Wednesday, July 8, 2009

Charles Dickens on print and printers

A note in Edgar Rosenberg's Norton Critical Edition of Great Expectations led me to look up Charles Dickens's address to an anniversary meeting of the Printers' Pension Society, April 6, 1864. Dickens begins:

I do not know whether my feelings are exceptional, but I have a distinct recollection (in my early days at school, when under the dominion of an old lady, who to my mind ruled the world with the birch) of feeling an intense disgust with printers and printing. I thought the letters were printed and sent there to plague me, and I looked upon the printer as my enemy. When I was taught to say my prayers I was told to pray for my enemies, and I distinctly remember praying especially for the printer as my greatest enemy. I never now see a row of large, black, fat, staring Roman capitals, but this reminiscence rises up before me. . . .

But this feeling of dislike to the printer altogether disappeared from the time I saw my own name in print. I now feel gratified at looking at the jolly letter O, the crooked S, with its full benevolent turns, the curious G, and the Q with its comical tail, that first awoke in me a sense of the humourous. The printer and myself are, and have been for some time, inseparable companions.
Dickens closes by paying tribute to the printer's role in "press[ing] the tyrants and humbugs off the face of the earth":
The printer is the friend of intelligence, of thought; he is the friend of liberty, of freedom, of law; indeed, the printer is the friend of every man who is the friend of order; the friend of every man who can read. Of all inventions, of all the discoveries in science or art, of all the great results in the wonderful progress of mechanical energy and skill, the printer is the only product of civilization necessary to the existence of free man.

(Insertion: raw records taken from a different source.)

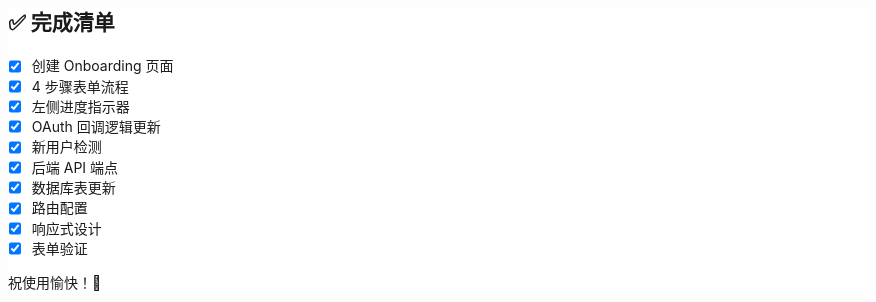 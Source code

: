## ✅ 完成清单

- [x] 创建 Onboarding 页面
- [x] 4 步骤表单流程
- [x] 左侧进度指示器
- [x] OAuth 回调逻辑更新
- [x] 新用户检测
- [x] 后端 API 端点
- [x] 数据库表更新
- [x] 路由配置
- [x] 响应式设计
- [x] 表单验证

祝使用愉快！🎉

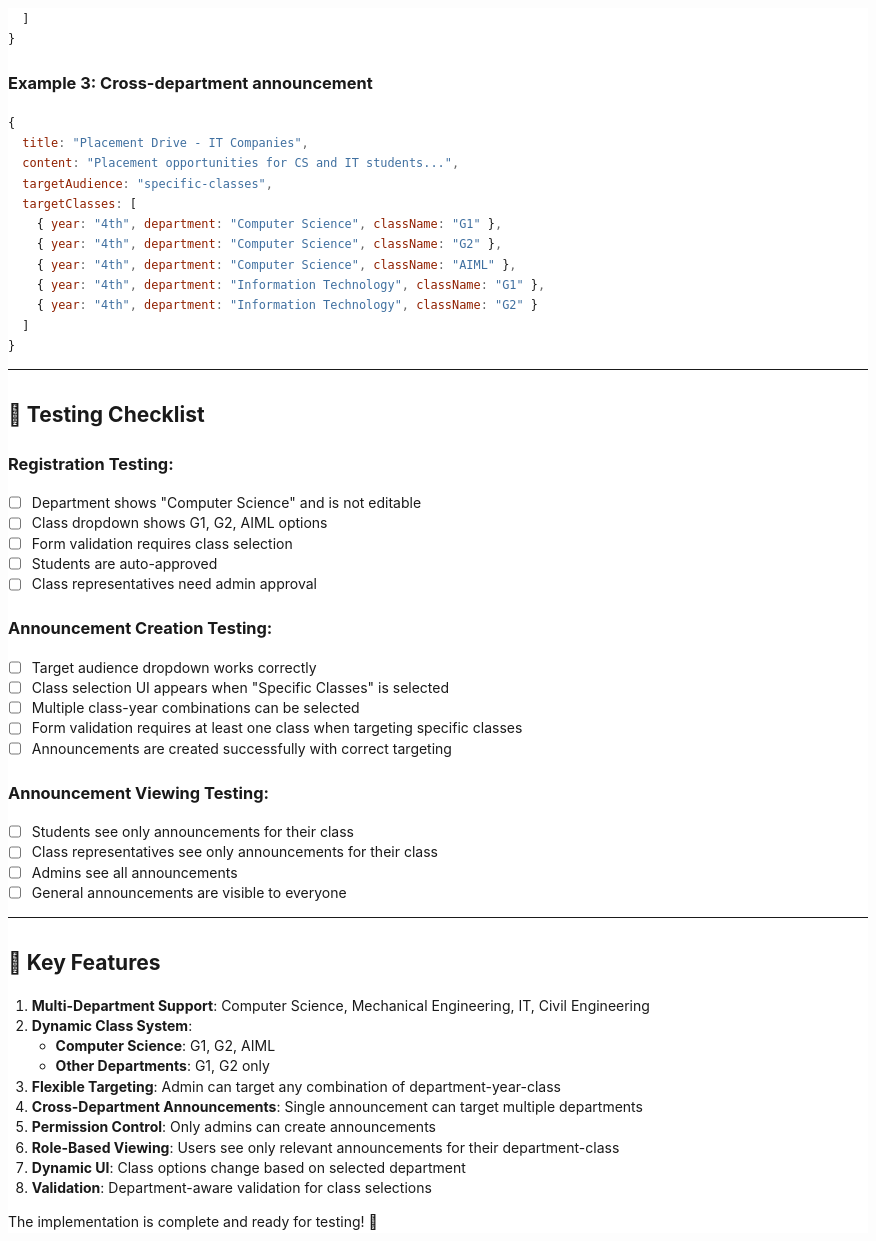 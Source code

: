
 ```javascript
  ]
}
```

### **Example 3: Cross-department announcement**
```javascript
{
  title: "Placement Drive - IT Companies",
  content: "Placement opportunities for CS and IT students...",
  targetAudience: "specific-classes",
  targetClasses: [
    { year: "4th", department: "Computer Science", className: "G1" },
    { year: "4th", department: "Computer Science", className: "G2" },
    { year: "4th", department: "Computer Science", className: "AIML" },
    { year: "4th", department: "Information Technology", className: "G1" },
    { year: "4th", department: "Information Technology", className: "G2" }
  ]
}
```

---

## 🧪 **Testing Checklist**

### **Registration Testing:**
- [ ] Department shows "Computer Science" and is not editable
- [ ] Class dropdown shows G1, G2, AIML options
- [ ] Form validation requires class selection
- [ ] Students are auto-approved
- [ ] Class representatives need admin approval

### **Announcement Creation Testing:**
- [ ] Target audience dropdown works correctly
- [ ] Class selection UI appears when "Specific Classes" is selected
- [ ] Multiple class-year combinations can be selected
- [ ] Form validation requires at least one class when targeting specific classes
- [ ] Announcements are created successfully with correct targeting

### **Announcement Viewing Testing:**
- [ ] Students see only announcements for their class
- [ ] Class representatives see only announcements for their class
- [ ] Admins see all announcements
- [ ] General announcements are visible to everyone

---

## 🎯 **Key Features**

1. **Multi-Department Support**: Computer Science, Mechanical Engineering, IT, Civil Engineering
2. **Dynamic Class System**: 
   - **Computer Science**: G1, G2, AIML
   - **Other Departments**: G1, G2 only  
3. **Flexible Targeting**: Admin can target any combination of department-year-class
4. **Cross-Department Announcements**: Single announcement can target multiple departments
5. **Permission Control**: Only admins can create announcements
6. **Role-Based Viewing**: Users see only relevant announcements for their department-class
7. **Dynamic UI**: Class options change based on selected department
8. **Validation**: Department-aware validation for class selections

The implementation is complete and ready for testing! 🎉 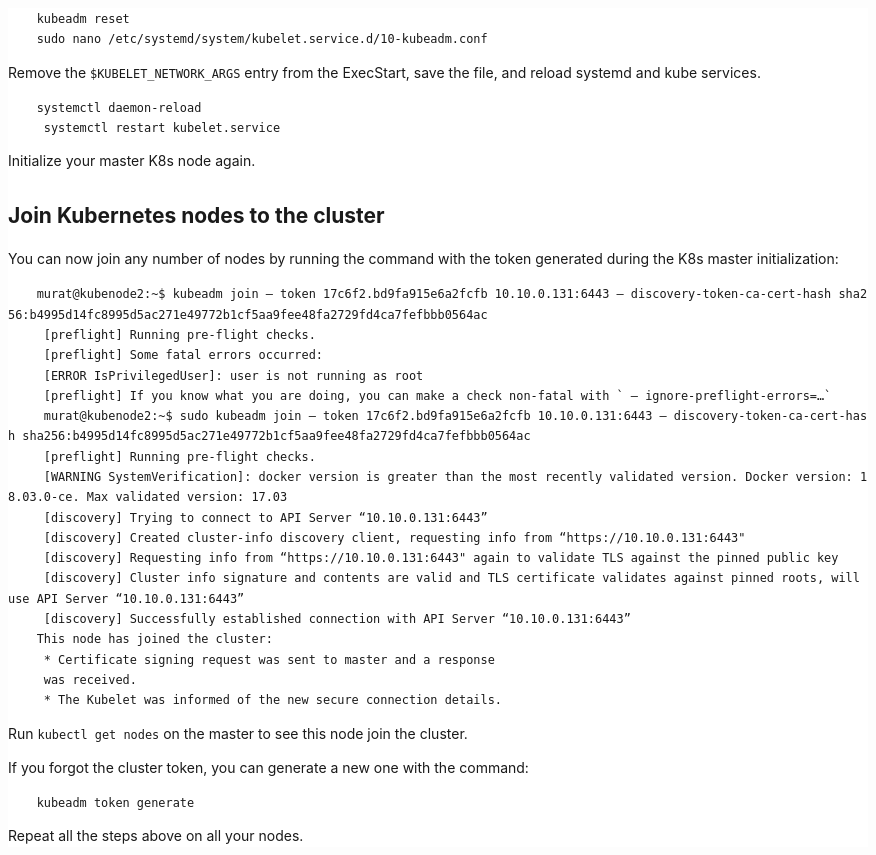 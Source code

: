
 ```
    kubeadm reset
    sudo nano /etc/systemd/system/kubelet.service.d/10-kubeadm.conf
```

Remove the `$KUBELET_NETWORK_ARGS` entry from the ExecStart, save the file, and reload systemd and kube services.

```
    systemctl daemon-reload
     systemctl restart kubelet.service
```

Initialize your master K8s node again.

## Join Kubernetes nodes to the cluster

You can now join any number of nodes by running the command with the token generated during the K8s master initialization:

```
    murat@kubenode2:~$ kubeadm join — token 17c6f2.bd9fa915e6a2fcfb 10.10.0.131:6443 — discovery-token-ca-cert-hash sha256:b4995d14fc8995d5ac271e49772b1cf5aa9fee48fa2729fd4ca7fefbbb0564ac
     [preflight] Running pre-flight checks.
     [preflight] Some fatal errors occurred:
     [ERROR IsPrivilegedUser]: user is not running as root
     [preflight] If you know what you are doing, you can make a check non-fatal with ` — ignore-preflight-errors=…`
     murat@kubenode2:~$ sudo kubeadm join — token 17c6f2.bd9fa915e6a2fcfb 10.10.0.131:6443 — discovery-token-ca-cert-hash sha256:b4995d14fc8995d5ac271e49772b1cf5aa9fee48fa2729fd4ca7fefbbb0564ac
     [preflight] Running pre-flight checks.
     [WARNING SystemVerification]: docker version is greater than the most recently validated version. Docker version: 18.03.0-ce. Max validated version: 17.03
     [discovery] Trying to connect to API Server “10.10.0.131:6443”
     [discovery] Created cluster-info discovery client, requesting info from “https://10.10.0.131:6443"
     [discovery] Requesting info from “https://10.10.0.131:6443" again to validate TLS against the pinned public key
     [discovery] Cluster info signature and contents are valid and TLS certificate validates against pinned roots, will use API Server “10.10.0.131:6443”
     [discovery] Successfully established connection with API Server “10.10.0.131:6443”
    This node has joined the cluster:
     * Certificate signing request was sent to master and a response
     was received.
     * The Kubelet was informed of the new secure connection details.
```

Run `kubectl get nodes` on the master to see this node join the cluster.

If you forgot the cluster token, you can generate a new one with the command:

```
    kubeadm token generate
```

Repeat all the steps above on all your nodes.
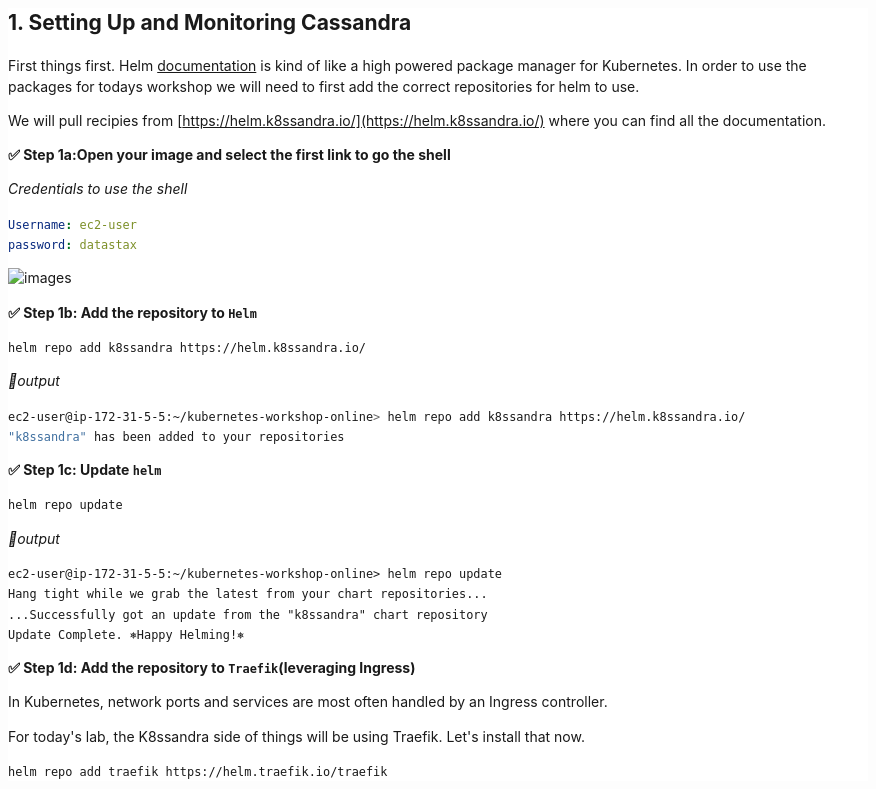 ## 1. Setting Up and Monitoring Cassandra

First things first.  Helm [documentation](https://helm.sh/docs/) is kind of like a high powered package manager for Kubernetes. In order to use the packages for todays workshop we will need to first add the correct repositories for helm to use.

We will pull recipies from [https://helm.k8ssandra.io/](https://helm.k8ssandra.io/) where you can find all the documentation.

**✅ Step 1a:Open your image and select the first link to go the shell** 

*Credentials to use the shell*

```yaml
Username: ec2-user
password: datastax
```

![images](./Images/home-shell.png)

**✅ Step 1b: Add the repository to `Helm`** 

```bash
helm repo add k8ssandra https://helm.k8ssandra.io/
```

*📃output*
```bash
ec2-user@ip-172-31-5-5:~/kubernetes-workshop-online> helm repo add k8ssandra https://helm.k8ssandra.io/
"k8ssandra" has been added to your repositories      
```

**✅ Step 1c: Update `helm`** 

```bash
helm repo update
```

*📃output*
```
ec2-user@ip-172-31-5-5:~/kubernetes-workshop-online> helm repo update
Hang tight while we grab the latest from your chart repositories...                                                                                              
...Successfully got an update from the "k8ssandra" chart repository                                                                                              
Update Complete. ⎈Happy Helming!⎈                    
```

**✅ Step 1d: Add the repository to `Traefik`(leveraging Ingress)** 

In Kubernetes, network ports and services are most often handled by an Ingress controller. 

For today's lab, the K8ssandra side of things will be using Traefik.  Let's install that now.

```bash
helm repo add traefik https://helm.traefik.io/traefik
```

The Speeches of Charles Dickens, ed. K.J. Fielding (Oxford: Oxford University Press, 1960), 323–324, 325, 325.
Founded in 1827, the Printers' Pension Society was supporting seventy-six pensioners in 1864. Dickens earlier addressed the Society in 1843.

comments: 2

Nandkishor J. Muley, said...

As a printer, on this World Printers' Day I am sincerely Thankful to Great thinking about PRINTER by a stalwart, Charles Dickens. He has really and exactly narrated printers fraternity. This is I am forwarding since last twenty years as a "quotation" to our colleagues. I also tried it to translate the quote in Marathi, our Mother Tongue, which gives a proud filling for their profession !!
Thanks !!

Nandkishor J. Muley,
muleynj@gmail.com

Michael Leddy said...

Nandkishor, I’m happy that this passage from Dickens was here for you to find. Happy World Printers’ Day!